Scott and I are historical archaeologists, the kind who specialize in studying human activity in the context of written or oral records. We have both spent our careers working for the National Park Service, digging up Old West towns, 19th-century battlegrounds and military forts, and researching archives to uncover the secrets of the past. In addition, Scott is one of the world’s foremost experts on figuring out people’s life stories from analysis of their bones. He rewrote the details of the so-called “Custer’s Last Stand” at the Little Big Horn River in Montana in the 1980s, and his forensic expertise has been used worldwide in determining the causes of battle-related deaths on human remains. He even testified at the trial of Saddam Hussein, sharing firearms evidence that indicated massacre victims had been executed by firing squad. When I asked Scott if he would help me solve the mystery of the four murder victims at Fort Union National Monument in New Mexico, he said, “Sure, why not.”

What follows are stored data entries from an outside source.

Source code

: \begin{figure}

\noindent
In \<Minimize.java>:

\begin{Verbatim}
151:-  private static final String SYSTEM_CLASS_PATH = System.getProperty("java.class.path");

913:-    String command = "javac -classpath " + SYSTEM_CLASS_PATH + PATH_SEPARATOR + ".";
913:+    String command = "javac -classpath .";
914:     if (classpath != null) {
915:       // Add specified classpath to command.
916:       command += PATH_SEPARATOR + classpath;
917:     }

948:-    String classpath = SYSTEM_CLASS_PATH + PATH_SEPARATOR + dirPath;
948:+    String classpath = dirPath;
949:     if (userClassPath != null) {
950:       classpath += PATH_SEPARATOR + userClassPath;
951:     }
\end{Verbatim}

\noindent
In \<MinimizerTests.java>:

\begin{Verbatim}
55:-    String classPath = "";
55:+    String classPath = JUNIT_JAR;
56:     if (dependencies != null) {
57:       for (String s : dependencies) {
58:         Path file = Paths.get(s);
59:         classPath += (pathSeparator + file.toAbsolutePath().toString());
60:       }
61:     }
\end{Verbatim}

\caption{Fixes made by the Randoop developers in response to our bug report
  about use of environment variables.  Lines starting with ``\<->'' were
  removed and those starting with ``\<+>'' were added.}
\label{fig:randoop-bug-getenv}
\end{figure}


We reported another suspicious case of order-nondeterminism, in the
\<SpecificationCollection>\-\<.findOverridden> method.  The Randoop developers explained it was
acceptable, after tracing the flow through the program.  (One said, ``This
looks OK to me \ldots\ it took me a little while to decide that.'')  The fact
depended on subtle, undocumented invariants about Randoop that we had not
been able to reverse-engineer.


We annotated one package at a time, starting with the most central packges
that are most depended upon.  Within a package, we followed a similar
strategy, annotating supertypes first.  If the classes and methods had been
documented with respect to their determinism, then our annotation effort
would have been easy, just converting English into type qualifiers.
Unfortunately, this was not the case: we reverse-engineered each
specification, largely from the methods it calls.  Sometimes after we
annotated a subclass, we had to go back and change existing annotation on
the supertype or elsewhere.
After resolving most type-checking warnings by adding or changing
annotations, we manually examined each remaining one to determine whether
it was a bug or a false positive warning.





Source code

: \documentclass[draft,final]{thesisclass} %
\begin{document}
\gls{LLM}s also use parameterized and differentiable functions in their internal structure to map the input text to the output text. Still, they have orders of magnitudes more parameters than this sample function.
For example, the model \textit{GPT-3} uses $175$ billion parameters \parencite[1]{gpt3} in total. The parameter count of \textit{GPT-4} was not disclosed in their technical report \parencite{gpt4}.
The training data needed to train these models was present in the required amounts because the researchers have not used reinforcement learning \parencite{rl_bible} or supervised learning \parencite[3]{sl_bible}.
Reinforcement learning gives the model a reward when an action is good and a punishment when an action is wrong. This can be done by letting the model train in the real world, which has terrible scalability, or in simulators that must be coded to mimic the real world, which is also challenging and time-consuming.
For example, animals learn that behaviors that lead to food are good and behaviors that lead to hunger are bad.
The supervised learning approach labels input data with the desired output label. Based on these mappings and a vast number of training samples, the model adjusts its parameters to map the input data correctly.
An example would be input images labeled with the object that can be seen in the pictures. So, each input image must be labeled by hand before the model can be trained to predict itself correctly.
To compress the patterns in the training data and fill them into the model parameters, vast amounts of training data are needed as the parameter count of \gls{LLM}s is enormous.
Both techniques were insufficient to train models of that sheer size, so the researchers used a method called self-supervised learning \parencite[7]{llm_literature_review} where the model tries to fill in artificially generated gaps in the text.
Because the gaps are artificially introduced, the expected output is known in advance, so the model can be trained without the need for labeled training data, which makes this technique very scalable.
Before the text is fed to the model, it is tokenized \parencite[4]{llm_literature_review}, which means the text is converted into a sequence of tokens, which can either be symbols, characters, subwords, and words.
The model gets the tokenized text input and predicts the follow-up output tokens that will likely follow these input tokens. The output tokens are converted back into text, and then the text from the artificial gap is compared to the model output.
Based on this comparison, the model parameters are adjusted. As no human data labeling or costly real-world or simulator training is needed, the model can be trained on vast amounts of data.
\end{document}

The case starts with backhoe operator Martin Archuleta, who found an isolated grave in April 1958, when he started grading the site for the new superintendent’s residence at Fort Union. Located a mile away from the adobe ruins of the fort, this modern house, two others and a maintenance complex, when completed, would be hidden from the view of fort visitors because they lay below a dip in the topography. With a panorama of empty plains spread before him, Archuleta probably felt isolated from the entire world as he began his construction work.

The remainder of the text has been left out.